For many Americans moving here, this regime provides valuable clarity. It gives newcomers time to plan effectively, perhaps rent first, and bring funds into the UK without immediate tax exposure. This can be helpful when needing to fund the up-front cost of SDLT. After the four year window, however, your global income and gains will come fully within UK scope, so ongoing reviews are essential to remain efficient.
Managing Money Flows and Currency Risk
Transferring money across borders is another area that requires caution. Bringing funds into the UK that include income or gains not previously taxed in the UK can inadvertently trigger a UK tax liability. Before moving any money, it is important to get specialist advice to ensure you do not create a taxable event by mistake.
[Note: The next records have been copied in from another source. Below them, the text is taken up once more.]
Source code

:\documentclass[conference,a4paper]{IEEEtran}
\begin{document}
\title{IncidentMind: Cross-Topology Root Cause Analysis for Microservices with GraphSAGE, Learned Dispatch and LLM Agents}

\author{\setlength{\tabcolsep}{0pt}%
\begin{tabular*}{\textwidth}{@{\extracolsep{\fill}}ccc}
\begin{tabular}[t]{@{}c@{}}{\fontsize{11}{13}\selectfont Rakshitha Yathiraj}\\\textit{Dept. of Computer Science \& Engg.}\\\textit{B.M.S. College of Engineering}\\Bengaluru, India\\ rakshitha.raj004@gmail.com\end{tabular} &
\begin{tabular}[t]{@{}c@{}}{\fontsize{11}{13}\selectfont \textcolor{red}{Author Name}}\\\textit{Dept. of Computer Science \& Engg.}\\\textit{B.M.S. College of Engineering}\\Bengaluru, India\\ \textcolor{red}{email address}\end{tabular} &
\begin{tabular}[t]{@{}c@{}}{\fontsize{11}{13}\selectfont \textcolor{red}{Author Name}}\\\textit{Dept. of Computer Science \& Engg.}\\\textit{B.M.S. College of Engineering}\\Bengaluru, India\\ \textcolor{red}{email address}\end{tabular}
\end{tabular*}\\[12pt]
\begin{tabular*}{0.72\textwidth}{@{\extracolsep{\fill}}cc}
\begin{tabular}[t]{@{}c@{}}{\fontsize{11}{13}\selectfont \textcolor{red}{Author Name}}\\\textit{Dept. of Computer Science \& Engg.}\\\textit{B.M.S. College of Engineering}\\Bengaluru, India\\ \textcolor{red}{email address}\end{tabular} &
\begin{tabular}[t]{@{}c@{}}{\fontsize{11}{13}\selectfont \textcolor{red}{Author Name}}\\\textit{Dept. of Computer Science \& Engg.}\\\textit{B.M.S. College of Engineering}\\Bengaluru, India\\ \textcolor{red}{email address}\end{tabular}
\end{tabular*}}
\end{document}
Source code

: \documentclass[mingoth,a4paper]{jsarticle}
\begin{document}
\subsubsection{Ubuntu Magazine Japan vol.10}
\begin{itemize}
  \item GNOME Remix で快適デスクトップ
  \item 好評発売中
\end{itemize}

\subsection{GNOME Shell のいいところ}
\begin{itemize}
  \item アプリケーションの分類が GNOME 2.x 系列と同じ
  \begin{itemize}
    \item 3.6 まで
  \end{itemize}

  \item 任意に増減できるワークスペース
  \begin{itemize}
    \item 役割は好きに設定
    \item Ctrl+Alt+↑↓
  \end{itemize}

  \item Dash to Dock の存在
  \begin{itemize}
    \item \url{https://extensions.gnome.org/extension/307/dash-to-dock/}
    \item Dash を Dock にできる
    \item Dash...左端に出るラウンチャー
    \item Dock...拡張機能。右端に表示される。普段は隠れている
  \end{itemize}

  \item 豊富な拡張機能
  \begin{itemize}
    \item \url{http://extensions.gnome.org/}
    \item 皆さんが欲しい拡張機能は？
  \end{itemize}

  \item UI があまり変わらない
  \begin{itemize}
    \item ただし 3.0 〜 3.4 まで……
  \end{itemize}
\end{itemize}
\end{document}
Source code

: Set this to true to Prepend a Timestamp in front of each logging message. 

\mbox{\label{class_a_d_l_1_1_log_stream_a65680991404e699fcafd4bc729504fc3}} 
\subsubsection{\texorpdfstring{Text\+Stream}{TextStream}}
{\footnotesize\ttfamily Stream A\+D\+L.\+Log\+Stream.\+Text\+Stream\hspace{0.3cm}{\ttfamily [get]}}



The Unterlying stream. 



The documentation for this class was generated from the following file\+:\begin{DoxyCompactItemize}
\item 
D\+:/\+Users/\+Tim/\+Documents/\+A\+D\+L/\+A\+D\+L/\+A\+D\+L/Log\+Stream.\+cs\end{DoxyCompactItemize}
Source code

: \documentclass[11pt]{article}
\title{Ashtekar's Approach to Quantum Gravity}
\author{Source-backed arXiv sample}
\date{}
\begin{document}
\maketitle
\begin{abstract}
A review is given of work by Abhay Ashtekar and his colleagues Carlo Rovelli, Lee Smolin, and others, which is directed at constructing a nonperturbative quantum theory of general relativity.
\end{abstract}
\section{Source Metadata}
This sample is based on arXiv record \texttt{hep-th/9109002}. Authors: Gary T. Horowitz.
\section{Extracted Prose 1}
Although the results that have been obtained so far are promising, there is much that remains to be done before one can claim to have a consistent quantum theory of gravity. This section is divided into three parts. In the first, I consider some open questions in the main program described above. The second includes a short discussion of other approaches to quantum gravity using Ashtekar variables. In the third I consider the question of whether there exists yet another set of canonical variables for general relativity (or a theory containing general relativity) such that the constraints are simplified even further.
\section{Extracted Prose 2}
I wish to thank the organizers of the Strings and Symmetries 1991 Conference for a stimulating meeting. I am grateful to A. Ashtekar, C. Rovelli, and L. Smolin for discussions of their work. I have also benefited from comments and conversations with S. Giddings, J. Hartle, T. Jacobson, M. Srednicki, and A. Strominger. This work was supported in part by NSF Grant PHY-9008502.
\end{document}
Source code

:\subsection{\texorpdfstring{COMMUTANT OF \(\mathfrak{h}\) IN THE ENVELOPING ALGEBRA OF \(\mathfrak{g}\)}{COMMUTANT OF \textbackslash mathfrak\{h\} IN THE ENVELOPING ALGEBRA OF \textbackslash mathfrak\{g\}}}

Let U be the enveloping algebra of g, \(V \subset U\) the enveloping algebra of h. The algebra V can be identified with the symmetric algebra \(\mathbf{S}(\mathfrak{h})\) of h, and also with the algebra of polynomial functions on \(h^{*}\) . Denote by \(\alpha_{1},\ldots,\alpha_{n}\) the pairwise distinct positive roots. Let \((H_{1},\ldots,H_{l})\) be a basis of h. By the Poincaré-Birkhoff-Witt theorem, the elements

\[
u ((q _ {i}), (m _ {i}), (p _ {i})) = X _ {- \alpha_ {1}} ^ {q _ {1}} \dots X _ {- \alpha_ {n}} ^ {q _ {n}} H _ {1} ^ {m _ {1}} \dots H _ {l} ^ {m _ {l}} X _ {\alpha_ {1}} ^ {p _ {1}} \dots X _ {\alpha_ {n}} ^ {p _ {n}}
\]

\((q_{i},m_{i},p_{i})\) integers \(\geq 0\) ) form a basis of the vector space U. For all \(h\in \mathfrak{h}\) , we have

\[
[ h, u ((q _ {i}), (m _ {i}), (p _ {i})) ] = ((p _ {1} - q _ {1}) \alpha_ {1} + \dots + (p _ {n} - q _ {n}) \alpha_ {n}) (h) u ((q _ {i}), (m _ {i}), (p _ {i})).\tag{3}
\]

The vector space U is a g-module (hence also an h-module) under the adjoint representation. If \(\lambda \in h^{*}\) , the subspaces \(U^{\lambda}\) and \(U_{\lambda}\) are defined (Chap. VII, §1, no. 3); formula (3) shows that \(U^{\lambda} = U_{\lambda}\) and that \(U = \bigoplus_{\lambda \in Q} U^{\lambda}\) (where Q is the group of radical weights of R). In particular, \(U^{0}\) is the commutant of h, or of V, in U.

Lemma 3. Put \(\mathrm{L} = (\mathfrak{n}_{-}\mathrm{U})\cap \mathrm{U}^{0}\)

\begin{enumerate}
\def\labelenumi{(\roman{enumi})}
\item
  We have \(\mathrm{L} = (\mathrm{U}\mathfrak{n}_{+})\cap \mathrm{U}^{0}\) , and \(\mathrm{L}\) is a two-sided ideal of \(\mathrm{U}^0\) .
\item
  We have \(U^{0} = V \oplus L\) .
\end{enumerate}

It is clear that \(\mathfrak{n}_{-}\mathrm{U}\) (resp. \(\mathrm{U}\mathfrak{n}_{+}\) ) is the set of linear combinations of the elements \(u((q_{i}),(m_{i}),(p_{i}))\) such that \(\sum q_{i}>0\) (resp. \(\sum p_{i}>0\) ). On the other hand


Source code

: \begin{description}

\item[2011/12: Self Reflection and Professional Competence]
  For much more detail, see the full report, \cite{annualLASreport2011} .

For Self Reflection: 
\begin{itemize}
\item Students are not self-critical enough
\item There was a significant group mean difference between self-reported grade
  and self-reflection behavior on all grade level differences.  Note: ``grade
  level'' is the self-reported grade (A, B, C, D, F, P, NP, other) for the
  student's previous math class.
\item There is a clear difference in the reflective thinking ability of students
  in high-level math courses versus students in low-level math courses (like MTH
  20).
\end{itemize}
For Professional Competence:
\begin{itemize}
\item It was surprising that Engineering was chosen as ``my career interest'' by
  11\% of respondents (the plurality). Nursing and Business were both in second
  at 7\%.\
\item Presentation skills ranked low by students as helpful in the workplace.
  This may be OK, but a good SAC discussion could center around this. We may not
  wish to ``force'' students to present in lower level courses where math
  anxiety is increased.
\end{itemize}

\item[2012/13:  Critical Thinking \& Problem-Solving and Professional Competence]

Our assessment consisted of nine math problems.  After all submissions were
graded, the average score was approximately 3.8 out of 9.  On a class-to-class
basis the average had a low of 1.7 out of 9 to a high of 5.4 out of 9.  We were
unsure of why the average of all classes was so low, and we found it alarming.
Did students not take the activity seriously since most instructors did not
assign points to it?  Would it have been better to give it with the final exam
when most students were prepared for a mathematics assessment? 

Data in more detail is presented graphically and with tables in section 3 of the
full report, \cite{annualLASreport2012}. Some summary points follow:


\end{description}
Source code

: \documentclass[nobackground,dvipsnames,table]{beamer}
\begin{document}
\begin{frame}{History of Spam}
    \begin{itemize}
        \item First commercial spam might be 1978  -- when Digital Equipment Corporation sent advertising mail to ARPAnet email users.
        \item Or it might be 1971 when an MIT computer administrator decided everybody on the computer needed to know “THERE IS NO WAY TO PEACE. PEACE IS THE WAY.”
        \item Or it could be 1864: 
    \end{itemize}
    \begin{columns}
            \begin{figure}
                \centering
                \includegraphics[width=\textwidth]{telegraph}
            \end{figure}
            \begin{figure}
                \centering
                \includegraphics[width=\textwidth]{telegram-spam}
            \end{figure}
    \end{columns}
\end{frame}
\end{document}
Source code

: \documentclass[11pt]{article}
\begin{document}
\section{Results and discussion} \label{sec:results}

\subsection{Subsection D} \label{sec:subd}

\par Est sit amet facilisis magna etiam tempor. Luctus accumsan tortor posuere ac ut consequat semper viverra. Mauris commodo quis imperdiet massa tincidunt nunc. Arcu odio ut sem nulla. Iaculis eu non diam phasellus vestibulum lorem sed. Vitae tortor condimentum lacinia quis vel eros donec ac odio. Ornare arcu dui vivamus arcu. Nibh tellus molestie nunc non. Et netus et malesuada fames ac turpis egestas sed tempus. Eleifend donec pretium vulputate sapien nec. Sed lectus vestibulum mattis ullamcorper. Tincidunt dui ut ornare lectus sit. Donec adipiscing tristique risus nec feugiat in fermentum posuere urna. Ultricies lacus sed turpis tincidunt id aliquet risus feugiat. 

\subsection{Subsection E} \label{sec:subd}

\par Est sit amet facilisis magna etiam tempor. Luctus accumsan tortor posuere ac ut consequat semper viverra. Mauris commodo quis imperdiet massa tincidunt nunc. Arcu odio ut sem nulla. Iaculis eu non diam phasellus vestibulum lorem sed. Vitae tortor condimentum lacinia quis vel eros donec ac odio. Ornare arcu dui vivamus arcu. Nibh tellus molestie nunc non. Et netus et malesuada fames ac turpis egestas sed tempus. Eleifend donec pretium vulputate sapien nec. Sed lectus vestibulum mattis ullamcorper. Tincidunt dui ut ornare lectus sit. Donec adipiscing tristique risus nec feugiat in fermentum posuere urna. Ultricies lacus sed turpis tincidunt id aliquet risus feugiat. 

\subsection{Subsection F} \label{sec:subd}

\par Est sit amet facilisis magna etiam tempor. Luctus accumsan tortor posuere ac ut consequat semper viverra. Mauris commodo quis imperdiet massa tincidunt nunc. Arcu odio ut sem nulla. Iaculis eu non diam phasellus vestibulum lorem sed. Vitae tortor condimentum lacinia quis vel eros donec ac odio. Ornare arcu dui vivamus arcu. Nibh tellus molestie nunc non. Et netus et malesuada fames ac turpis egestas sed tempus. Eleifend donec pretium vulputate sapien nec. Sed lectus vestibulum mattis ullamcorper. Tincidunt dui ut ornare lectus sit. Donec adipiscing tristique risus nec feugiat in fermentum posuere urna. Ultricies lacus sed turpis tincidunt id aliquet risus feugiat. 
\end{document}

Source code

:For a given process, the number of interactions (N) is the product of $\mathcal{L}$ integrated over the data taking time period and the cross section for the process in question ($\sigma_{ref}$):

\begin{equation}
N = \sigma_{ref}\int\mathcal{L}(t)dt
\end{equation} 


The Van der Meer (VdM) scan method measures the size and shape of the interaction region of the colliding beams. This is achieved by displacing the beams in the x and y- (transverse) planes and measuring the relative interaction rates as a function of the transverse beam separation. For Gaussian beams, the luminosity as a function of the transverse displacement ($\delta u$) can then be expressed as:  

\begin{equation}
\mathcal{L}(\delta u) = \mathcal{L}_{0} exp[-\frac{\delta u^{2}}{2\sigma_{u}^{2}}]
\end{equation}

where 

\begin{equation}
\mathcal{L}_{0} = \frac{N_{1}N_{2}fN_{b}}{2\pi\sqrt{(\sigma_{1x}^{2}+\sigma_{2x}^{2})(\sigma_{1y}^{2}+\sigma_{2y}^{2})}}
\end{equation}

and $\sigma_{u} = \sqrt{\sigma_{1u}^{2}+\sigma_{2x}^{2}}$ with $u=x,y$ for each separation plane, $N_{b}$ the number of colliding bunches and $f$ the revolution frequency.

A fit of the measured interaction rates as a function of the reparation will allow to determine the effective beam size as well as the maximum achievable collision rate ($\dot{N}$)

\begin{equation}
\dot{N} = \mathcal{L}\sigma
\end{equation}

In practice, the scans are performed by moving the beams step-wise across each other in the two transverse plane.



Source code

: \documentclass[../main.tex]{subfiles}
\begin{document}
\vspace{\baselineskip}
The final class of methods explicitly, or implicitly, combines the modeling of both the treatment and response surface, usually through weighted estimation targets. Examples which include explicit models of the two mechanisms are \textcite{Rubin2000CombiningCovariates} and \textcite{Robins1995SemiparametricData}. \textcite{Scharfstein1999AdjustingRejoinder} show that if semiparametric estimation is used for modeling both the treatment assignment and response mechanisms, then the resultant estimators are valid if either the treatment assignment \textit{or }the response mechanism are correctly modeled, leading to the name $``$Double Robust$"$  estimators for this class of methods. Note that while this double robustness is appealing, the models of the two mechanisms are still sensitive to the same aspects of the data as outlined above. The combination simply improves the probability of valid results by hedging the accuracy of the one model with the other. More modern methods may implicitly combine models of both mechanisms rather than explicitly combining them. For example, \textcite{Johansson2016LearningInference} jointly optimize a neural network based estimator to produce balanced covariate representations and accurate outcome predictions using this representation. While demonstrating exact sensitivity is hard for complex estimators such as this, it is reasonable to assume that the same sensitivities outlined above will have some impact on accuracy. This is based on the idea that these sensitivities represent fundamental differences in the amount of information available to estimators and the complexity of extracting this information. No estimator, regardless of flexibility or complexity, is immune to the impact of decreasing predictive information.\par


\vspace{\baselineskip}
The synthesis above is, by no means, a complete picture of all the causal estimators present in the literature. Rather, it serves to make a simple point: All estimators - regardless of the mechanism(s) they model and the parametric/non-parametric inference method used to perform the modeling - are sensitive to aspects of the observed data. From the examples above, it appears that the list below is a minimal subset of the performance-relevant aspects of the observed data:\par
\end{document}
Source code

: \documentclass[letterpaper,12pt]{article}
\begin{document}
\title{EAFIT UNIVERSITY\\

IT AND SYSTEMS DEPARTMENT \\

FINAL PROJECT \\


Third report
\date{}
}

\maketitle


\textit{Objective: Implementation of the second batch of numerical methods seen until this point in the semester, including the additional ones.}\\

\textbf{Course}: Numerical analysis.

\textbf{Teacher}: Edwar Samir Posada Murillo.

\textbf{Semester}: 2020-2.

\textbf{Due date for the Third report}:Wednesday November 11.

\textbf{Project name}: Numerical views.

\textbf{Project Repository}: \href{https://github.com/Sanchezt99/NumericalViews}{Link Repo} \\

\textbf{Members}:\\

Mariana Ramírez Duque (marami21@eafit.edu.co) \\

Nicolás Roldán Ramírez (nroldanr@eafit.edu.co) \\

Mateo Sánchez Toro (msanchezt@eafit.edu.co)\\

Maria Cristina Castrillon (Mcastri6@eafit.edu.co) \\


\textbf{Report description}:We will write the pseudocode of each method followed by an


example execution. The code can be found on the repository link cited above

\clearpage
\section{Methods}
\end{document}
Currency fluctuations can also have an unexpected tax impact. I have seen “dry” tax charges arise simply from loan repayments or refinancing during volatile exchange rate periods. Coordinating between your mortgage and tax advisers can go a long way toward reducing this risk.
Estate Planning: Bridging Two Systems
Estate planning is often where the biggest disconnect occurs between US and UK rules. While the US estate tax exemption is further increasing to $15 million for 2026, and to be adjusted for inflation annually thereafter, the UK inheritance tax threshold starts at just £325,000 or increases to £500,000 with the residence nil rate band.
For mixed nationality couples, the rules can become especially complex because the respective spousal exemptions do not automatically apply across jurisdictions. In many cases, I recommend dual wills, one compliant with US law and another with UK law, as the most practical and efficient solution.
Equally important is maintaining good records. Keep detailed documentation of your property’s purchase price, mortgage repayments, and any improvements. You will need this for accurate capital gains reporting in both countries.
The Value of Integrated Advice
If there is one takeaway from all of this, it is that early, holistic advice matters. Too often, people act first and ask questions later, whether it is buying a home, refinancing, or moving capital. But when advisers collaborate early, the outcome is almost always better: fewer surprises, lower costs, and greater long-term flexibility.
The UK remains a highly attractive destination for American buyers, but navigating its dual tax environment demands foresight, simplicity, and teamwork. With the right planning, the cross border challenges are entirely manageable, and the rewards of getting it right are significant.